:: WHAT THE TASK ASKS ::
Please report each line of the data below that contains "enum".

INPUT DATA below:

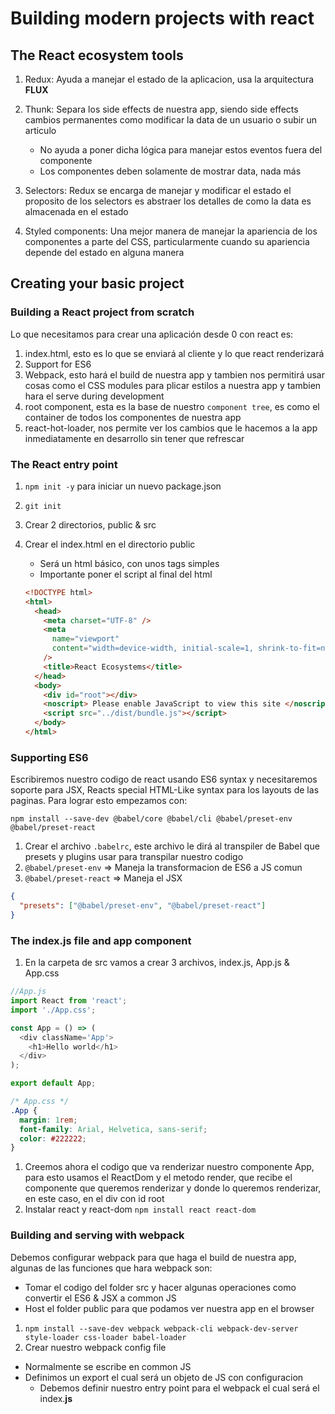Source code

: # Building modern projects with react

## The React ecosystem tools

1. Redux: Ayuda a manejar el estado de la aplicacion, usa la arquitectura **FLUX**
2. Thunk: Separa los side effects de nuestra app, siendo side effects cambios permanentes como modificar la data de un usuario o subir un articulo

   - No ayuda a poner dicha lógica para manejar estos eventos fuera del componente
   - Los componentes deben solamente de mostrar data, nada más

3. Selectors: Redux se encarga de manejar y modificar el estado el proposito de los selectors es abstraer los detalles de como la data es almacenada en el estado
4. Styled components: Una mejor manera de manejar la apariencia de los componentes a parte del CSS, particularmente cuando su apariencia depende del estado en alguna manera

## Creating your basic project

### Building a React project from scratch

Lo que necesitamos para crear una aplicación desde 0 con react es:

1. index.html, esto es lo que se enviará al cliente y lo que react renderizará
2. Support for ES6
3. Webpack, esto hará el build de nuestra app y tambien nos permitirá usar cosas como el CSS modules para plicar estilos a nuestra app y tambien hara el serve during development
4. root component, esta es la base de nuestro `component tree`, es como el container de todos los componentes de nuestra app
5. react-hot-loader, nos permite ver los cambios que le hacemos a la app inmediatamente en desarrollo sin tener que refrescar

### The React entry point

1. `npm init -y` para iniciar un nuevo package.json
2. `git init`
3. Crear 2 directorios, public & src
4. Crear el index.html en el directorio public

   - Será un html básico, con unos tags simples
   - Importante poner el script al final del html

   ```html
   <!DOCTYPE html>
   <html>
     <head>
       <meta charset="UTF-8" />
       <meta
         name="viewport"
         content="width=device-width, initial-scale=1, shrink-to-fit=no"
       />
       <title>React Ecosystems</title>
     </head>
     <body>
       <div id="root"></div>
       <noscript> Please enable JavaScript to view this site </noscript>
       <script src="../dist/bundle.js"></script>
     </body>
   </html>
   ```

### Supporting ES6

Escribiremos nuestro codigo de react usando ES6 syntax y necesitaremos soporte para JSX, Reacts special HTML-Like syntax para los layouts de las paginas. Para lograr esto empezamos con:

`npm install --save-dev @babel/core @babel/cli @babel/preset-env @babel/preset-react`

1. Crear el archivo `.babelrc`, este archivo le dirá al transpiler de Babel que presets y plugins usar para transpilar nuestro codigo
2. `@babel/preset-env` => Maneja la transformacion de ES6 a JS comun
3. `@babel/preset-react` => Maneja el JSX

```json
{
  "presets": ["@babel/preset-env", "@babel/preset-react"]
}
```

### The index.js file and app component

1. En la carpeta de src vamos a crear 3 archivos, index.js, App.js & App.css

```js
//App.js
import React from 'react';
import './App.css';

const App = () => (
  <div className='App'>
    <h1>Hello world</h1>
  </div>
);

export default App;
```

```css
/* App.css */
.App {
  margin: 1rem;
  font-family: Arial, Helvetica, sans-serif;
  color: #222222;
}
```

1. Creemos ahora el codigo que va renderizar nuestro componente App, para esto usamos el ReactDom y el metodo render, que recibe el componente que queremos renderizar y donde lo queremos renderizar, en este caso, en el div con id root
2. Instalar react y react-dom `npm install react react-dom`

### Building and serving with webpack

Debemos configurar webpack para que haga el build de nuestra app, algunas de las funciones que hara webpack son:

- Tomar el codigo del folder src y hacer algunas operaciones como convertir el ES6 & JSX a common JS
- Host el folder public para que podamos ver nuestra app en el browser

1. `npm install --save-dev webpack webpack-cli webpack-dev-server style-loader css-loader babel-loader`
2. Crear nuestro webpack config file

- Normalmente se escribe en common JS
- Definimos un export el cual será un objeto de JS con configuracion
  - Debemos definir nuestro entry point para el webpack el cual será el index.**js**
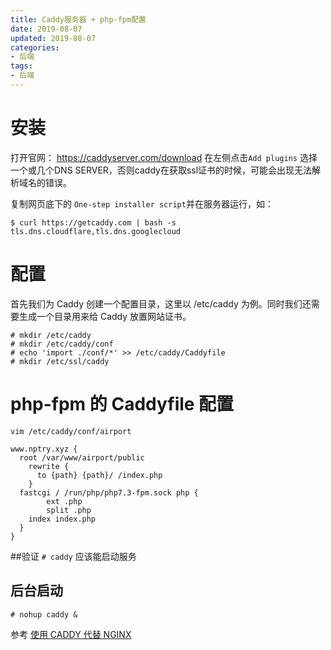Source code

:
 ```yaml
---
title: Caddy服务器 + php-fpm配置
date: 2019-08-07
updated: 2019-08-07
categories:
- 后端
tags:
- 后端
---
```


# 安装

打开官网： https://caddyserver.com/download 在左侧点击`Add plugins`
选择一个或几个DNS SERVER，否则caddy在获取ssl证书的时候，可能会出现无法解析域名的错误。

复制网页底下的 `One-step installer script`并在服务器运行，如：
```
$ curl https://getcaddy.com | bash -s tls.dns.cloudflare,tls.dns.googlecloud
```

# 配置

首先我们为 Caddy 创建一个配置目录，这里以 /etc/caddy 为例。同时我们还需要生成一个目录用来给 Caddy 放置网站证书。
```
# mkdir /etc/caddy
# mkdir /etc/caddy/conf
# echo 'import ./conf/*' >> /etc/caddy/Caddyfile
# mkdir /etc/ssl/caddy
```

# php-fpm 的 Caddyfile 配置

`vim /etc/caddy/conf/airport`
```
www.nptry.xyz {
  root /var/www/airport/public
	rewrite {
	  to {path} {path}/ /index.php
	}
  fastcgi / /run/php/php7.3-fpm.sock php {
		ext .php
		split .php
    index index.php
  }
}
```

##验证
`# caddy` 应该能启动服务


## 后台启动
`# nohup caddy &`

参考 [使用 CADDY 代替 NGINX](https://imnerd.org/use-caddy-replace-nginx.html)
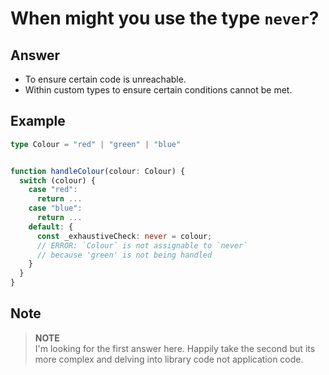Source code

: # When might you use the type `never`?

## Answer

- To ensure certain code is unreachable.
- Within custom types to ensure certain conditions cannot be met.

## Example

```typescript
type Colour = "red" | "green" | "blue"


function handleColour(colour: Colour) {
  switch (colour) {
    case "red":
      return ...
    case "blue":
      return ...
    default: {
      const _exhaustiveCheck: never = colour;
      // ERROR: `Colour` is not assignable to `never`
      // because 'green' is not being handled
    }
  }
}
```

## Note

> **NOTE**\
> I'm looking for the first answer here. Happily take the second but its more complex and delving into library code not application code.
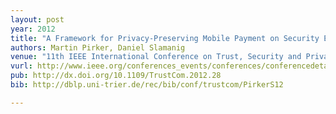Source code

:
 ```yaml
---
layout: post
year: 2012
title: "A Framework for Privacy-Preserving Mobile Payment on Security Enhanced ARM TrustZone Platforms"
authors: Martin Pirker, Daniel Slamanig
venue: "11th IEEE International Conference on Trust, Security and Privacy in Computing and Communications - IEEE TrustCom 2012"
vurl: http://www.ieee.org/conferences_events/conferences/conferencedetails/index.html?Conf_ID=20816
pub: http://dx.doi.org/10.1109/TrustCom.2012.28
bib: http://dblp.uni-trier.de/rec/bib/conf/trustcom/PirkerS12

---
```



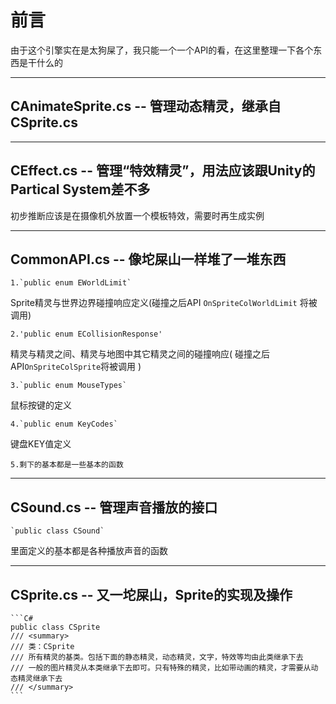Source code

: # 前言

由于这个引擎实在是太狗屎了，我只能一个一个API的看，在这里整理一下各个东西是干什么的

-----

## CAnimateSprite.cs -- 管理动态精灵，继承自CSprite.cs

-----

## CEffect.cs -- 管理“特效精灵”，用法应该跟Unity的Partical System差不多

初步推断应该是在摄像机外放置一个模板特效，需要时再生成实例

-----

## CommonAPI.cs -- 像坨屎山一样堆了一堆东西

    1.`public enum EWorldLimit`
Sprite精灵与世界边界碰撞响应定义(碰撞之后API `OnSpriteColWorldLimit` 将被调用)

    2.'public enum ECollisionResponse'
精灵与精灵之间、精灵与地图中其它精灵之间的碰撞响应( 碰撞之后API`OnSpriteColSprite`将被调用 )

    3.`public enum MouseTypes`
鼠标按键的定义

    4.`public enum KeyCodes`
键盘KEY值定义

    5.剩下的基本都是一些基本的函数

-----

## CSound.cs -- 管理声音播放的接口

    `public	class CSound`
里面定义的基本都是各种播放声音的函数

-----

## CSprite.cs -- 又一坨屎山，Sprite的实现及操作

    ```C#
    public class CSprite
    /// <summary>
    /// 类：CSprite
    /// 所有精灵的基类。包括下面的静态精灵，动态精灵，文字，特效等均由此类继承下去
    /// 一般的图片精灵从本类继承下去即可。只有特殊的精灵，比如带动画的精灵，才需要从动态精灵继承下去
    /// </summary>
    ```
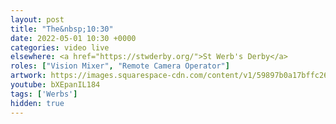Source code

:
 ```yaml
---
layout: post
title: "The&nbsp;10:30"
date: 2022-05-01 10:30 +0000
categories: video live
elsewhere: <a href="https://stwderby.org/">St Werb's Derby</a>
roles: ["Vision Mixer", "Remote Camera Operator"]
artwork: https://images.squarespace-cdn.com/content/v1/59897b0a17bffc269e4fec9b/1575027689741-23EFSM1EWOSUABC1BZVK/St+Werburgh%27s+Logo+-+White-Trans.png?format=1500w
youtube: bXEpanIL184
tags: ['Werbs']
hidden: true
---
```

End of INPUT DATA.

:: EXERCISE RESULT ::
    1.`public enum EWorldLimit`
    2.'public enum ECollisionResponse'
    3.`public enum MouseTypes`
    4.`public enum KeyCodes`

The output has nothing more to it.